In adition to converting inputs to tokens and adding special tokens, it will truncate and pad inputs to the maximum length of the sequences defined in the model config. For example, you can check model config with, `tokenizer.model_max_length`.

In [29]:
# Encode train data
train_encodings = tokenizer(train_contexts, train_questions, truncation=True, padding=True, return_tensors='tf')
print("train_encodings.shape: {}".format(train_encodings["input_ids"].shape))
# Encode test data
test_encodings = tokenizer(test_contexts, test_questions, truncation=True, padding=True, return_tensors='tf')
print("test_encodings.shape: {}".format(test_encodings["input_ids"].shape))

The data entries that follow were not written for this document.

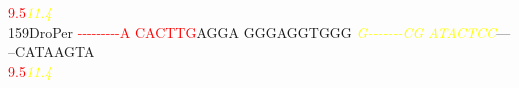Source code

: \documentclass[11pt,twoside,reqno,a4paper]{article}
\begin{document}
{\hspace*{4\charwidth}\hspace*{7\charwidth}\hspace*{0\charwidth}\textcolor{Red}{9.5}\hspace*{1\charwidth}\hspace*{1\charwidth}\hspace*{1\charwidth}\hspace*{27\charwidth}\textit{\textcolor{Yellow}{11.4}}\hspace*{1\charwidth}\hspace*{1\charwidth}\hspace*{1\charwidth}\\
159\hspace*{1\charwidth}DroPer	\textcolor{Red}{-}\textcolor{Red}{-}\textcolor{Red}{-}\textcolor{Red}{-}\textcolor{Red}{-}\textcolor{Red}{-}\textcolor{Red}{-}\textcolor{Red}{-}\textcolor{Red}{-}\textcolor{Red}{A}	\textcolor{Red}{C}\textcolor{Red}{A}\textcolor{Red}{C}\textcolor{Red}{T}\textcolor{Red}{T}\textcolor{Red}{G}AGGA	GGGAGGTGGG	\textit{\textcolor{Yellow}{G}}\textit{\textcolor{Yellow}{-}}\textit{\textcolor{Yellow}{-}}\textit{\textcolor{Yellow}{-}}\textit{\textcolor{Yellow}{-}}\textit{\textcolor{Yellow}{-}}\textit{\textcolor{Yellow}{-}}\textit{\textcolor{Yellow}{-}}\textit{\textcolor{Yellow}{C}}\textit{\textcolor{Yellow}{G}}	\textit{\textcolor{Yellow}{A}}\textit{\textcolor{Yellow}{T}}\textit{\textcolor{Yellow}{A}}\textit{\textcolor{Yellow}{C}}\textit{\textcolor{Yellow}{T}}\textit{\textcolor{Yellow}{C}}\textit{\textcolor{Yellow}{C}}---	--CATAAGTA	\\
\hspace*{4\charwidth}\hspace*{7\charwidth}\hspace*{0\charwidth}\textcolor{Red}{9.5}\hspace*{1\charwidth}\hspace*{1\charwidth}\hspace*{1\charwidth}\hspace*{27\charwidth}\textit{\textcolor{Yellow}{11.4}}\hspace*{1\charwidth}\hspace*{1\charwidth}\hspace*{1\charwidth}\\
}
\end{document}
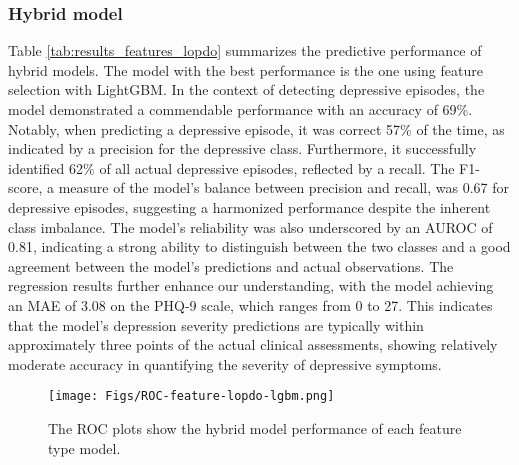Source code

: \subsubsection{Hybrid model}
Table \ref{tab:results_features_lopdo} summarizes the predictive performance of hybrid models. The model with the best performance is the one using feature selection with LightGBM. In the context of detecting depressive episodes, the model demonstrated a commendable performance with an accuracy of 69\%. Notably, when predicting a depressive episode, it was correct 57\% of the time, as indicated by a precision for the depressive class. Furthermore, it successfully identified 62\% of all actual depressive episodes, reflected by a recall. The F1-score, a measure of the model's balance between precision and recall, was 0.67 for depressive episodes, suggesting a harmonized performance despite the inherent class imbalance. The model's reliability was also underscored by an AUROC of 0.81, indicating a strong ability to distinguish between the two classes and a good agreement between the model's predictions and actual observations. The regression results further enhance our understanding, with the model achieving an MAE of 3.08 on the PHQ-9 scale, which ranges from 0 to 27. This indicates that the model's depression severity predictions are typically within approximately three points of the actual clinical assessments, showing relatively moderate accuracy in quantifying the severity of depressive symptoms.

\begin{figure}[h]
    \texttt{[image: Figs/ROC-feature-lopdo-lgbm.png]}
    \caption{The ROC plots show the hybrid model performance of each feature type model.}
    \label{fig:roc_features_lopdo_lgbm}
\end{figure}

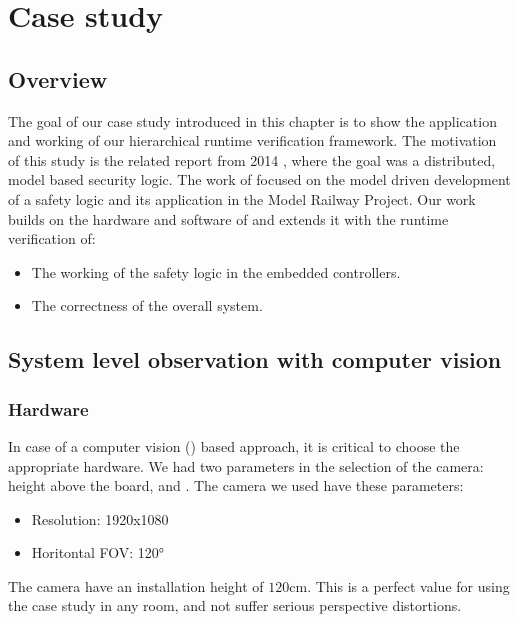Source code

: \chapter{Case study}
\label{chap:case_study}

\section{Overview}

The goal of our case study introduced in this chapter is to show the application and working of our hierarchical runtime verification framework. The motivation of this study is the related report from 2014 \citep{tdk2014}, where the goal was a distributed, model based security logic. The work of \citep{tdk2014} focused on the model driven development of a safety logic and its application in the Model Railway Project. Our work builds on the hardware and software of \citep{tdk2014} and extends it with the runtime verification of:
\begin{itemize}
	\item The working of the safety logic in the embedded controllers.
	\item The correctness of the overall system.
\end{itemize}

\section{System level observation with computer vision}

\subsection{Hardware}
\label{sec:case_study:hardware}

In case of a computer vision () based approach, it is critical to choose the appropriate hardware. We had two parameters in the selection of the camera: height above the board, and . The camera we used have these parameters:
\begin{itemize}
	\item Resolution: 1920x1080
	\item Horitontal FOV: \ang{120}
\end{itemize}

The camera have an installation height of $120$\si{\centi\meter}. This is a perfect value for using the case study in any room, and not suffer serious perspective distortions.

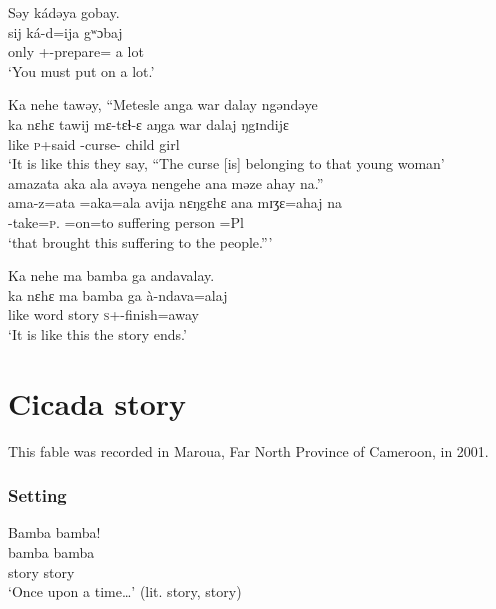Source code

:  \ea  Səy  kádəya  gobay.\\
 \gll sij ká-d=ija  gʷɔbaj\\
 only    {\twoS}+{\IFV}-prepare={\PLU}   {a lot}\\
 \glt ‘You must put on a lot.’\\
 \z
 
 \ea  Ka  nehe  tawəy,  “Metesle  anga  war  dalay  ngəndəye  \\
\gll ka  nɛhɛ  tawij  mɛ-tɛɬ-ɛ      aŋga  war    dalaj  ŋgɪndijɛ \\
 like  {\DEM}   \textsc{p}+said  {\NOM}{}-curse-{\CL}   {\POSS}   child  girl       {\DEM}      \\
 \glt ‘It is like this they say, “The curse [is] belonging to that young woman’\\
 
 \medskip
  amazata  aka  ala  avəya  nengehe  ana  məze  ahay  na.”\\
\gll ama-z=ata      =aka=ala      avija    nɛŋgɛhɛ  ana    mɪʒɛ=ahaj   na\\
 {\DEP}-take=\textsc{p}.{\IO}   =on=to  suffering  {\DEM}      {\DAT} person    =Pl  {\PSP}\\
 \glt ‘that brought this suffering to the people.”’ 
 \z

 \ea  Ka  nehe  ma  bamba  ga  andavalay.    \\
 \gll ka  nɛhɛ  ma  bamba   ga  à-ndava=alaj\\
 like  {\DEM}  word   story     {\ADJ}     \textsc{s}+{\PFV}-finish=away \\
 \glt ‘It is like this the story ends.’  
 \z
 
% 
\section[Cicada story]{Cicada story\\\hspace{1.5em} \textnormal{}}\setcounter{equation}{0}\label{sec:1.6}
\hypertarget{RefHeading1210361525720847}{}
This fable was recorded in Maroua, Far North Province of Cameroon, in 2001.  
% 
\subsubsection*{Setting}
\ea   Bamba  bamba!\\
\gll bamba   bamba\\
	        story         story   \\
\glt ‘Once upon a time…’ (lit. story, story)
 \z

train_encodings.shape: (87599, 512)
test_encodings.shape: (10570, 512)


> Setting truncation and padding to be true makes our tokenizer to pad/truncate our input sequence as necessary. 
1. This means that our tokenizer will add special token [PAD] when our input sequence is shorter than the length when it was trained.
2. Will truncate the sequence when it is larger than the input sequence on which it was trained.
3. No change occurs when our input sequence matches with the length of training input sequence.
4. Our tokenizer was trained on 512 tokens as seen above.

### Dealing with truncated answers

In the original dataset the `answer_start` and `answer_end` denote the *character*-level position of the answer. But in the model, since we deal in tokens we need the *token*-level position of the answer. For that, we will use the `char_to_token` function in the tokenizer. It will convert the character index to a token index.

Because we are enforcing a maximum sequence length of 512, some answers will be inevitably truncated if they are present after the 512th token. Although this is rare, we still need to take care of this as it can result in numerical errors otherwise. Therefore, if the positions are `None` (i.e. couldn't find the answer), it is set to the maximum position.

In [30]:
def update_char_to_token_positions_inplace(encodings, answers):
    start_positions = []
    end_positions = []
    n_updates = 0
    # Go through all the answers
    for i in range(len(answers)):        
        
        # Get the token position for both start and end char positions
        start_positions.append(encodings.char_to_token(i, answers[i]['answer_start']))
        end_positions.append(encodings.char_to_token(i, answers[i]['answer_end'] - 1))
        
        # keep track of how many answers have been truncated
        if start_positions[-1] is None or end_positions[-1] is None:
            n_updates += 1
       
        # if start position is None, the answer passage has been truncated therefore set it to the last available index i.e. 511
        if start_positions[-1] is None:
            start_positions[-1] = tokenizer.model_max_length -1

        # if end position was not found, some of answer's part lies outside our 512 tokens length     
        if end_positions[-1] is None:
            end_positions[-1] = tokenizer.model_max_length -1
            
    print("{}/{} had answers truncated".format(n_updates, len(answers)))
    encodings.update({'start_positions': start_positions, 'end_positions': end_positions})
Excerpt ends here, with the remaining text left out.